(CHINA, TANG DYNASTY, CA. 730)
You can see it shining brilliantly in the twilight, chasing the Sun down below the western horizon. Upon first glimpsing it each night, people were accustomed to make a wish ("upon a star"). Sometimes the wish came true.
Or you can spy it in the east before dawn, fleeing the rising Sun. In these two incarnations, brighter than anything else in the sky except only the Sun and the Moon it was known as the evening and the morning star. Our ancestors did not recognize it was a world, the same world, never too far from the Sun because it is in an orbit about it interior to the Earth's. Just before sunset or just after sunrise, we can sometimes see it near some fluffy white cloud, and then discover by the comparison that Venus has a color, a pale lemon-yellow.
You peer through the eyepiece of a telescope—even a big telescope, even the largest optical telescope on Earth—and you can make out no detail at all. Over the months, you see a featureless disk methodically going through phases, like the Moon: crescent Venus, full Venus, gibbous Venus, new Venus. There is not a hint of continents or oceans.
Some of the first astronomers to see Venus through the telescope immediately recognized that they were examining a world enshrouded by clouds. The clouds, we now know, are droplets of concentrated sulfuric acid, stained yellow by a little elemental sulfur. They lie high above the ground. In ordinary visible light there's no hint of what this planet's surface, some 50 kilometers below the cloud tops, is like, and for centuries the best we had were wild guesses.
You might conjecture that if we could take a much finer look there might be breaks in the clouds, revealing day by day, in bits and pieces, the mysterious surface ordinarily hidden from our view. Then the time of guesses would be over. The Earth is on average half cloud-covered. In the early days of Venus exploration, we saw no reason that Venus should be 100 percent overcast. If instead it was only 90 percent, or even 99 percent, cloud-covered, the transient patches of clearing might tell us much.
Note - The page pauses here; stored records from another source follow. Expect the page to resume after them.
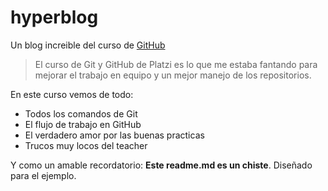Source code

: # hyperblog
Un blog increible del curso de  [GitHub](https://platzi.com/cursos/jenkins-basico/ "GitHub")
> El curso de Git y GitHub de Platzi es lo que me estaba fantando para mejorar el trabajo en equipo y un mejor manejo de los repositorios.

En este curso vemos de todo:
* Todos los comandos de Git
* El flujo de trabajo en GitHub
* El verdadero amor por las buenas practicas
* Trucos muy locos del teacher

Y como un amable recordatorio: **Este readme.md es un chiste**. Diseñado para el ejemplo.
In 1960 and 1961, Mariners 1 and 2, the first American spacecraft designed to visit Venus, were being prepared. There were those, like me, who thought the ships should carry video cameras so they could radio pictures back to Earth. The same technology would be used a few years later when Rangers 7, 8, and 9 would photograph the Moon on the way to their crash landings—the last making a bull's-eye in the crater Alphonsus. But time was short for the Venus mission, and cameras were heavy. There were those who maintained that cameras weren't really scientific instruments, but rather catch-as-catch-can, razzle-dazzle, pandering to the public, and unable to answer a single straightforward, well-posed scientific question. I thought myself that whether there are breaks in the clouds was one such question. I argued that cameras could also answer questions that we were too dumb even to pose. I argued that pictures were the only way to show the public—who were, after all, footing the bill—the excitement of robotic missions. At any rate, no camera was flown, and subsequent missions have, for this particular world, at least partly vindicated that judgment: Even at high resolution from close flybys, in visible light it turns out there are no breaks in the clouds of Venus, any more than in the clouds of Titan.1 These worlds are permanently overcast.
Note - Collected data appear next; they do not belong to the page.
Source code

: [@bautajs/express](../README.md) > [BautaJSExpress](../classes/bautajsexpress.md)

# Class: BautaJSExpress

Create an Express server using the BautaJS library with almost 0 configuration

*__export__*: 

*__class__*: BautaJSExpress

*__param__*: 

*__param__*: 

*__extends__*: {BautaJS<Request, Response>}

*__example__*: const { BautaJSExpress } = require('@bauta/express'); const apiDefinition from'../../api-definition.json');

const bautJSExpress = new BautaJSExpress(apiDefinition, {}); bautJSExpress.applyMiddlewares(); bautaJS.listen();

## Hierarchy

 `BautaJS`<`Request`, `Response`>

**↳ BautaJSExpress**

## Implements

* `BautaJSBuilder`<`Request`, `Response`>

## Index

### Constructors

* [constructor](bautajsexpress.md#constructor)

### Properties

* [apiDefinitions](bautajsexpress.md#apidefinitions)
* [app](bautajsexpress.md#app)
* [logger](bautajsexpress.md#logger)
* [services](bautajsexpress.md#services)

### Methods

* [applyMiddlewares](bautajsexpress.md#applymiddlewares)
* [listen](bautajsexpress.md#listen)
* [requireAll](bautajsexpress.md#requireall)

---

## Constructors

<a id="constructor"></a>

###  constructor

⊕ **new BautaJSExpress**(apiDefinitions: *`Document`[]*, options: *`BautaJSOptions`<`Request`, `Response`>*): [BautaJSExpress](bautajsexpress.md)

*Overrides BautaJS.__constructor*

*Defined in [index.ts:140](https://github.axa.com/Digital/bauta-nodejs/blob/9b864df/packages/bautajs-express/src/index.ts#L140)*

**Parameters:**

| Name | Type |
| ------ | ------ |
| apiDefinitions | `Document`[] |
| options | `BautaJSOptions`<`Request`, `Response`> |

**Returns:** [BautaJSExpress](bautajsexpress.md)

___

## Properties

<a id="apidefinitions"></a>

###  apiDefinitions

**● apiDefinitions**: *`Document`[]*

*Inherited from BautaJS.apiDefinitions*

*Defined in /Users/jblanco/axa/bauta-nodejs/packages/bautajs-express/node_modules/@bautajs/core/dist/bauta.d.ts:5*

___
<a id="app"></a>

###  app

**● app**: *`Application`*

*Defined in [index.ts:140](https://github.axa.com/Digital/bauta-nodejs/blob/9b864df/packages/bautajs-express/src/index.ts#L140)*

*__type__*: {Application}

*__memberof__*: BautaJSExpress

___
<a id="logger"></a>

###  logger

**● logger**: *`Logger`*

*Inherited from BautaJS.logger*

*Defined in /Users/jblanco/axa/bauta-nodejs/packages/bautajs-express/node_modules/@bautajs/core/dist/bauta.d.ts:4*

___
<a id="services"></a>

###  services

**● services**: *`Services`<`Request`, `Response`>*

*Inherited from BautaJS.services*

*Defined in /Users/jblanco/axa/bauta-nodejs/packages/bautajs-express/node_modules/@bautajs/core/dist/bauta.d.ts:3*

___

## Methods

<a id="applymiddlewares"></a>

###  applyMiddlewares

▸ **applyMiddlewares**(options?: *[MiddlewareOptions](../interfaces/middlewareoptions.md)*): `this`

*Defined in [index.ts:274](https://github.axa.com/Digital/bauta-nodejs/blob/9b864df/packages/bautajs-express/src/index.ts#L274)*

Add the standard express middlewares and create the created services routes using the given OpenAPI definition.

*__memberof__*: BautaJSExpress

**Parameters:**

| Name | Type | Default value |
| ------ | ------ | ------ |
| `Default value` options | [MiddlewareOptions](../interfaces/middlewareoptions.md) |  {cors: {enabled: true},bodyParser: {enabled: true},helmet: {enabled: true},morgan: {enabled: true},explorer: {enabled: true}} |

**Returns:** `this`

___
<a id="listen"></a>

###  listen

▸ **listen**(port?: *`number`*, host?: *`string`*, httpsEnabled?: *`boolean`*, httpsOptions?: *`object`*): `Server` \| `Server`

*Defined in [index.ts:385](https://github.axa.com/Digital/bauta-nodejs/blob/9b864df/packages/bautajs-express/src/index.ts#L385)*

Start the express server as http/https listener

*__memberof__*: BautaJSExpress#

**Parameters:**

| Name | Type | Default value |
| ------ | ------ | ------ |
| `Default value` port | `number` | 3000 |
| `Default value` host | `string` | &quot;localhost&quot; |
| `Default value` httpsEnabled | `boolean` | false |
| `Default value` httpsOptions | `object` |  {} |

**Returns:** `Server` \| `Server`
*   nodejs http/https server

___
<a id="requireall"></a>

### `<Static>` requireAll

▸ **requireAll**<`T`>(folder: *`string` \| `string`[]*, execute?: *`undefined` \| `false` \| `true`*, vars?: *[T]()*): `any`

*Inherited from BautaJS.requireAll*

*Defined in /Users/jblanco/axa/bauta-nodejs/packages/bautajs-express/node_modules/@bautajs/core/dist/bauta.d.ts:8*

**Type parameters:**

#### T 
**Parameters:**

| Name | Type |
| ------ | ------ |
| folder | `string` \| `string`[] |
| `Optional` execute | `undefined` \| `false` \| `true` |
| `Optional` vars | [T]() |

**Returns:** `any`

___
In the ultraviolet there is detail, but due to transient patches of high-altitude overcast, far above the main cloud deck. The high clouds race around the planet much faster than the planet itself turns: super-rotation. We have an even smaller chance of seeing the surface in the ultraviolet.
When it became clear that the atmosphere of Venus was much thicker than the air on Earth—as we now know, the pressure at the surface is ninety times what it is here—it immediately followed that in ordinary visible light we could not possibly see the surface, even if there were breaks in the clouds. What little sunlight is able to make its tortuous way through the dense atmosphere to the surface would be reflected back, all right; but the photons would be so jumbled by repeated scattering off molecules in the lower air that no image of surface features could be retained. It would be like a "whiteout" in polar snowstorm. However, this effect, intense Rayleigh scattering, declines rapidly with increasing wavelength; in the near-infrared, it was easy to calculate, you could see the surface if there were breaks in the clouds or if the clouds were transparent there.
So in 1970 Jim Pollack, Dave Morrison, and I went to the McDonald Observatory of the University of Texas to try to observe Venus in the near-infrared. We "hypersensitized" our emulsions; the good old-fashioned2 glass photographic plates were treated with ammonia, and sometimes heated or briefly illuminated, before being exposed at the telescope to light from Venus. For a time the cellars of McDonald Observatory reeked of ammonia. We took many pictures. None showed any detail. We concluded that either we hadn't gone far enough into the infrared or the clouds of Venus were opaque and unbroken in the near infrared.
More than 20 years later, the Galileo spacecraft, making a close flyby of Venus, examined it with higher resolution and sensitivity, and at wavelengths a little further into the infrared than we were able to reach with our crude glass emulsions. Galileo photographed great mountain ranges. We already knew of their existence, though; a much more powerful technique had earlier been employed: radar. Radio waves effortlessly penetrate the clouds and thick atmosphere of Venus, bounce off the surface, and return to Earth, where they are gathered in and used to make a picture. The first work had been done, chiefly, by. American ground-based radar at JPL's Goldstone tracking station in the Mojave Desert and at the Arecibo Observatory in Puerto Rico, operated by Cornell University.
Then the U.S. Pioneer 12, the Soviet Venera 15 and ?6 and the U.S. Magellan missions inserted radar telescopes into orbit around Venus and mapped the place pole to pole. Each spacecraft would transmit a radar signal to the surface and then catch it as it bounced back. From how reflective each patch of surface was and how long it took the signal to return (shorter from mountains, longer from valleys), a detailed map of the entire surface was slowly and painstakingly constructed.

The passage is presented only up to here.